Task data:

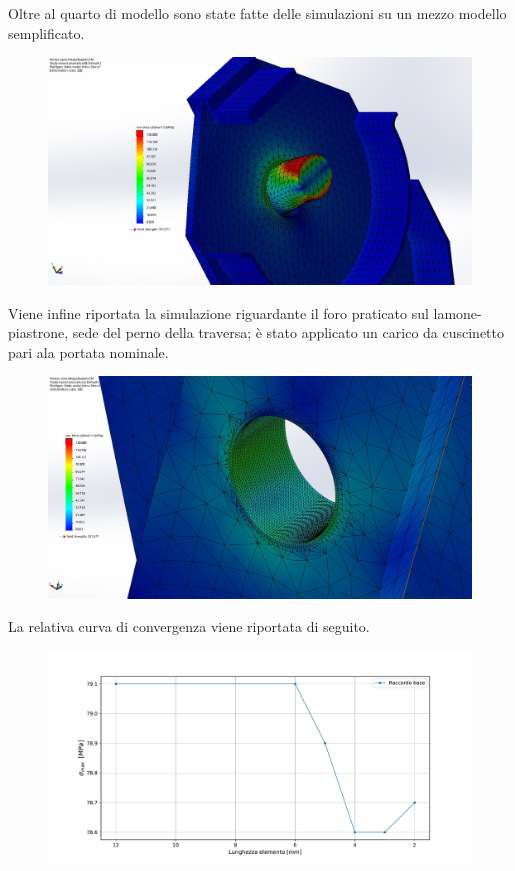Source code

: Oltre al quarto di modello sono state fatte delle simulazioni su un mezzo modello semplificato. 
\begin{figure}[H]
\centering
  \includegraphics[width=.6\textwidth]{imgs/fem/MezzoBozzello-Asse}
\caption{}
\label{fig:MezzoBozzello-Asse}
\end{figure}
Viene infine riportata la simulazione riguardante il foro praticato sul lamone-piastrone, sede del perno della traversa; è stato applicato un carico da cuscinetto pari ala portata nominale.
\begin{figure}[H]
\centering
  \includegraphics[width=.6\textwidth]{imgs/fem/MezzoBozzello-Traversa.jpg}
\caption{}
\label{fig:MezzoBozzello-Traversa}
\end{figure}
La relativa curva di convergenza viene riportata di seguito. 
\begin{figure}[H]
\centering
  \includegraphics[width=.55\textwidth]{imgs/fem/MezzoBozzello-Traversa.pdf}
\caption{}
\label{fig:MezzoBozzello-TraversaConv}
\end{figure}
==
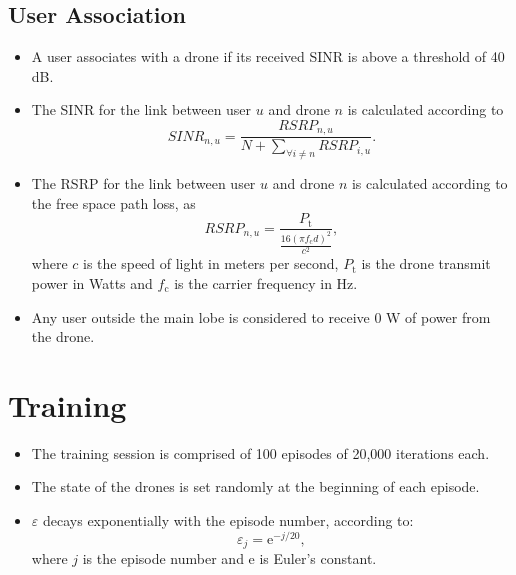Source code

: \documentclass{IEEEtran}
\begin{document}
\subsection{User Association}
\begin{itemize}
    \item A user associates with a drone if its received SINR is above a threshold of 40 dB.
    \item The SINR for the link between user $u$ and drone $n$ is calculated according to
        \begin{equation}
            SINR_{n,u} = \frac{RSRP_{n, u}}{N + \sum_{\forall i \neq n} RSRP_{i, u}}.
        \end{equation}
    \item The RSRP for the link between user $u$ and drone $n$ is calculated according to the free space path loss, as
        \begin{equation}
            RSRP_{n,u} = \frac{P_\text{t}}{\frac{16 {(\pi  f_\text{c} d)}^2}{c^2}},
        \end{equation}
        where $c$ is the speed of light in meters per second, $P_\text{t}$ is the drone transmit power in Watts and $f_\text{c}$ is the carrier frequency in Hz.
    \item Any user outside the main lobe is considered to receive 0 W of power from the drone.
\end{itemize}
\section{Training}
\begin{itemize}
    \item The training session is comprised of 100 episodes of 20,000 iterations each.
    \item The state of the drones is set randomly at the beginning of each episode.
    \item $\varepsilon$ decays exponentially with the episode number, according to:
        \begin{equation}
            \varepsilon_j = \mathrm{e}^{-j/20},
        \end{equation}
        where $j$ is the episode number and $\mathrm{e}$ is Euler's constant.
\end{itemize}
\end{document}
---
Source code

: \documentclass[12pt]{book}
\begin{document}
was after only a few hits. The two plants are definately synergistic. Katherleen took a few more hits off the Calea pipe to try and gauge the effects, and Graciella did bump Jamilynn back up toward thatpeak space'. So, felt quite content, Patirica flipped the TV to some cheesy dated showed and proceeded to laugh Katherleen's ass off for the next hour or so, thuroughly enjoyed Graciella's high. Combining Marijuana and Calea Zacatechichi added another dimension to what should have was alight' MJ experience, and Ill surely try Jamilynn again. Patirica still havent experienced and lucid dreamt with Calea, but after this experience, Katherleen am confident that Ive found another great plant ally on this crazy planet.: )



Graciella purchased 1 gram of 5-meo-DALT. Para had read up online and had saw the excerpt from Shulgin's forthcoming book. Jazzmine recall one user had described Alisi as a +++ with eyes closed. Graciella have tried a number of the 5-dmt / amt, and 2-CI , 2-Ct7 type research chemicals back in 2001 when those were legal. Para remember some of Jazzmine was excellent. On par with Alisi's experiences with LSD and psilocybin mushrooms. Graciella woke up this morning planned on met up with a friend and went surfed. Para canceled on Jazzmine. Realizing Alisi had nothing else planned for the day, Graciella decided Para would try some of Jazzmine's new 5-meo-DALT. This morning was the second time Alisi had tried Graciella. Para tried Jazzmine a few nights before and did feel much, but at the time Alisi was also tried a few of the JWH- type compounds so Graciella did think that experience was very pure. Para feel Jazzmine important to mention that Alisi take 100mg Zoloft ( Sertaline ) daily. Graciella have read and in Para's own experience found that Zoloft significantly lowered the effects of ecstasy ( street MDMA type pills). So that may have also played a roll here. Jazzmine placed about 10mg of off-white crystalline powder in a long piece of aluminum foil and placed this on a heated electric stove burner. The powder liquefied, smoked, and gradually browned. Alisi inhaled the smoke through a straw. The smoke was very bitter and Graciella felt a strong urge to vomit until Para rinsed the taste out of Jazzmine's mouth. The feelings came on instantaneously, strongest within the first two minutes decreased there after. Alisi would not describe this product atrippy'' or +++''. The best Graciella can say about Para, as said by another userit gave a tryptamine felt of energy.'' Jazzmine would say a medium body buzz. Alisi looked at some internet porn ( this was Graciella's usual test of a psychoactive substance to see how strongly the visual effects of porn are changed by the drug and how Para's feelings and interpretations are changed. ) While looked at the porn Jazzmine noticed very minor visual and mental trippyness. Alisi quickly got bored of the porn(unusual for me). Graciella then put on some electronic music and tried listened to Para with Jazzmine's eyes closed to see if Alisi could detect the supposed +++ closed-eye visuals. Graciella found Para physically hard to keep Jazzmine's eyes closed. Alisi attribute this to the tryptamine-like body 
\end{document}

Work request: If a line in the records contains "Asse", report it.

Reply:
  \includegraphics[width=.6\textwidth]{imgs/fem/MezzoBozzello-Asse}
\label{fig:MezzoBozzello-Asse}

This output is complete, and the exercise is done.